This sequence is recommended by many of the PER researchers. Of course
there is ambiguity over what g should be defined as. The definition of g as
being the "field strength" is very strongly recommended by the U.Mass
Amherst group so that you have F_g = mg with g=9.8 N/kg or 10 if it is
rounded. But when the gravitational acceleration on the surface is
introduced it is a_g, and acceleration is always represented by a with a
possible subscript. Likewise forces are all F with a possible subscript. I
highly recommend a simple measure the force vs mass with a spring scale, and
define the slope of the graph as being g the constant in the equation.

The on addition to the good description below of better practice is that
forces should be introduced as interactions before Newton's laws. This
essentially introduces NTN3 first.

John M. Clement
Houston, TX



I've taught high school physics for almost thirty years. "g" is one of a
host of topics/ideas that kids have problems with. Otoh, kids have heard
about "gravitational fields" and have a fuzzy idea about what they are.
It
doesn't bother them if you use the term. I introduce g as the strength of
a
gravitational field due to the Earth, remind them that it varies with
distance, etc, and has a value of 9.81 N/kg at the Earth's surface. All
of
this happens in the Newton's Laws topics where we have to use weight as
the
force the Earth exerts on an object, which, in turn, occurs when we're
doing
free-body diagrams. They are beginning, at this point, to get the idea
that
mass and weight are not the same, and that weight depends on the strength
of
the gravitational field, but mass does not.

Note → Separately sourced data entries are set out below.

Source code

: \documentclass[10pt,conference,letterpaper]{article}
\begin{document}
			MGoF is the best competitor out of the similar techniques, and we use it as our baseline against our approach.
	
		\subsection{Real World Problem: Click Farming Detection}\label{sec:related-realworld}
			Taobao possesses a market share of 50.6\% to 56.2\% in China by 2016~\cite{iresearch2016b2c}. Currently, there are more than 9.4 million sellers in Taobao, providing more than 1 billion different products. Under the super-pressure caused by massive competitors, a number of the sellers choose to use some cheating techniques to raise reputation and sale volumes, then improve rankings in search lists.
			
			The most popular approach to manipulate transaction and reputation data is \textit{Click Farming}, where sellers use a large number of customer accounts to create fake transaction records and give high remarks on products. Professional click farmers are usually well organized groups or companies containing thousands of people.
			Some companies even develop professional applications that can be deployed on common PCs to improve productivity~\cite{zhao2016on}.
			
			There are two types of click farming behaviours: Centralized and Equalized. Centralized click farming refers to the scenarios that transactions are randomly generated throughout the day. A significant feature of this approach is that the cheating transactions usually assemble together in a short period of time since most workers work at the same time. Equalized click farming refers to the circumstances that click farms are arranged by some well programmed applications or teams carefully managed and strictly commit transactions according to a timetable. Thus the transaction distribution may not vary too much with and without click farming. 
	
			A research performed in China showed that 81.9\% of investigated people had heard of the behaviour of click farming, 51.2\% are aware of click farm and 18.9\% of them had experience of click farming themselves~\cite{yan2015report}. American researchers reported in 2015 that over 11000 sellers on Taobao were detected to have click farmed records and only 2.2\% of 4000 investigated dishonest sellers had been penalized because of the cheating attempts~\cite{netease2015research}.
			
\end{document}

Kinematics comes earlier in the course, but I do NOT do free-fall at that
time, so g doesn't come up prior to forces. Later in the year, I do
free-fall as a preliminary to projectile motion, and at THAT time we point
out that n/kg is equivilent to m/s^2, and can ALSO be used as an
acceleration. I think this sequence has a couple of advantages: The first
is that students see that g has two interpretations. The second is that
it
sets up the concept of OTHER field strength terms being force divided by
the
characteristic being influenced by the force (mass for gravity, charge for
electricity, charge*velocity for magnetism). The third is that free-fall
coming later gives them a refresher on kinematics (just as energy gives
them
a refresher, and an alternative approach, related to free-fall). I find
that doing things that way unlinks g from purely acceleration
conceptualization, without reducing the appreciation for g AS an
acceleration. Seems to work pretty well.